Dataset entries

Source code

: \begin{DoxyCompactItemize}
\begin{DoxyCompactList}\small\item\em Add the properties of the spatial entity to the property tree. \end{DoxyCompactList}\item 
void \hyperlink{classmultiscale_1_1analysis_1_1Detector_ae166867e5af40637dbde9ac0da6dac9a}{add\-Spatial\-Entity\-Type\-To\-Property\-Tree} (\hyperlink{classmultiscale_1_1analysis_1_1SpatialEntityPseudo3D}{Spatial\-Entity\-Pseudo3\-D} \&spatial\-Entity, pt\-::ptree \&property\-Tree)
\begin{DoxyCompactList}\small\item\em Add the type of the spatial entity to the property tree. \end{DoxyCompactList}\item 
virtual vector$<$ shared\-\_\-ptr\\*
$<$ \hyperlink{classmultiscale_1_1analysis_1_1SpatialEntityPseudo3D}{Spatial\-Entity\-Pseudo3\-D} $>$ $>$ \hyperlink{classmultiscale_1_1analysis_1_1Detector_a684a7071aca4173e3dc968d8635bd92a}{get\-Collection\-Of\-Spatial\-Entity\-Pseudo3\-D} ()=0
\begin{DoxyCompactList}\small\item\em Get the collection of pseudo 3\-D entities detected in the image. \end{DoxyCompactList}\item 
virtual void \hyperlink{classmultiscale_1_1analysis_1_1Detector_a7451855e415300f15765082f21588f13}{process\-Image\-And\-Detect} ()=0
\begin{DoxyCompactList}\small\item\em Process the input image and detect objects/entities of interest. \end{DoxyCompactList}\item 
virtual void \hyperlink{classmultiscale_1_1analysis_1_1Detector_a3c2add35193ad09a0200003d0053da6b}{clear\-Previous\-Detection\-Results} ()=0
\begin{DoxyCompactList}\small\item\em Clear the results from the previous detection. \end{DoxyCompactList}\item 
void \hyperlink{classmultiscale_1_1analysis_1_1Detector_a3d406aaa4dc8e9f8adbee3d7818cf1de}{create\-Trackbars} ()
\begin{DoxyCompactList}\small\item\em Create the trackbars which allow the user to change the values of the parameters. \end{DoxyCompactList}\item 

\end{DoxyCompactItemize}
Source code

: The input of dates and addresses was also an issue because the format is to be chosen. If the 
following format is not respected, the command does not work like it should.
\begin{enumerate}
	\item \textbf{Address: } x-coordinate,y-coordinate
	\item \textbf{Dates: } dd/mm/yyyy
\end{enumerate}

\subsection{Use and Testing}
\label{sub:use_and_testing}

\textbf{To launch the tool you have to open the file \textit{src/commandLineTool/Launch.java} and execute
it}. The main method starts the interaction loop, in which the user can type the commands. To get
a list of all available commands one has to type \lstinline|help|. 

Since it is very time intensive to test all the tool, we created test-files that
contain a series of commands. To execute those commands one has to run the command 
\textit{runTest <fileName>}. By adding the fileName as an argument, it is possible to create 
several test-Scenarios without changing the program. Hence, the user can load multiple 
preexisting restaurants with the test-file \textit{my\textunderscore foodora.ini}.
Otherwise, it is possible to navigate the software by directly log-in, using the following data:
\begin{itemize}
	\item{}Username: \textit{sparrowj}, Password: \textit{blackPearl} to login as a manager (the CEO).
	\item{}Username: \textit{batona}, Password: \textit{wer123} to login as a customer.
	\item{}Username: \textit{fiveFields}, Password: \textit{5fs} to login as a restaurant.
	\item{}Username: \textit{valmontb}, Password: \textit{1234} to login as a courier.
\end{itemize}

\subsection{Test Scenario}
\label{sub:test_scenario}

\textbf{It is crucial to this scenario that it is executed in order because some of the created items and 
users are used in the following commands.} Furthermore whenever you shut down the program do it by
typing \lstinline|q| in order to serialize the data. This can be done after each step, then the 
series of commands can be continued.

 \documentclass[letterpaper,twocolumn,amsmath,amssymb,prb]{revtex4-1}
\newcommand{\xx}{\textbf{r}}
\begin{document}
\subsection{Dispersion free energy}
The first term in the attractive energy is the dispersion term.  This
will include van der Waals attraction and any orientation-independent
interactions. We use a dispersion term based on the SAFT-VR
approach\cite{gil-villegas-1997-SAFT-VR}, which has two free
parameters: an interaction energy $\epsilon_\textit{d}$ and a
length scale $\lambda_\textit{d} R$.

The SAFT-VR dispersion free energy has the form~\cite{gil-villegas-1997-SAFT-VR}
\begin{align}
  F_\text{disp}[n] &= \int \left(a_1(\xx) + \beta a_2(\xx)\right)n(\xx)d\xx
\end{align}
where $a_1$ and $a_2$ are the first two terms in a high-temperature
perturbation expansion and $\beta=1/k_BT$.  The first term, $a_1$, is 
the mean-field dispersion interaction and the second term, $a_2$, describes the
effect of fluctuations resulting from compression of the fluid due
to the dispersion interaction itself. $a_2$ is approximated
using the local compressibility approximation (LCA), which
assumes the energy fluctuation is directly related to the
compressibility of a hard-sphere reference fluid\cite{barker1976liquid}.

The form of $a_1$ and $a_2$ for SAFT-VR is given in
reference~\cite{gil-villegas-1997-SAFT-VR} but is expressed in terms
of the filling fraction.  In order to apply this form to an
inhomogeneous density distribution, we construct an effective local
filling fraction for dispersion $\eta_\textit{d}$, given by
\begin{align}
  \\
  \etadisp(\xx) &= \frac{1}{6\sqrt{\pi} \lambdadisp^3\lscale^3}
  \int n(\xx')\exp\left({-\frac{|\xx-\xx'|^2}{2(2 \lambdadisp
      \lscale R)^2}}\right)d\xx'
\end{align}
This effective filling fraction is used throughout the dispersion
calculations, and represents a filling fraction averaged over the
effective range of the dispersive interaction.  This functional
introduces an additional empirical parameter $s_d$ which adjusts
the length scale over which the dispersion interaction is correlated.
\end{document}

### Exercise description:
Retype only the lines above between the line with "Clear the results" and the line with "Create the trackbars", counting those two lines as well, and keep every character as it is.

### Result of this task:
\begin{DoxyCompactList}\small\item\em Clear the results from the previous detection. \end{DoxyCompactList}\item 
void \hyperlink{classmultiscale_1_1analysis_1_1Detector_a3d406aaa4dc8e9f8adbee3d7818cf1de}{create\-Trackbars} ()
\begin{DoxyCompactList}\small\item\em Create the trackbars which allow the user to change the values of the parameters. \end{DoxyCompactList}\item 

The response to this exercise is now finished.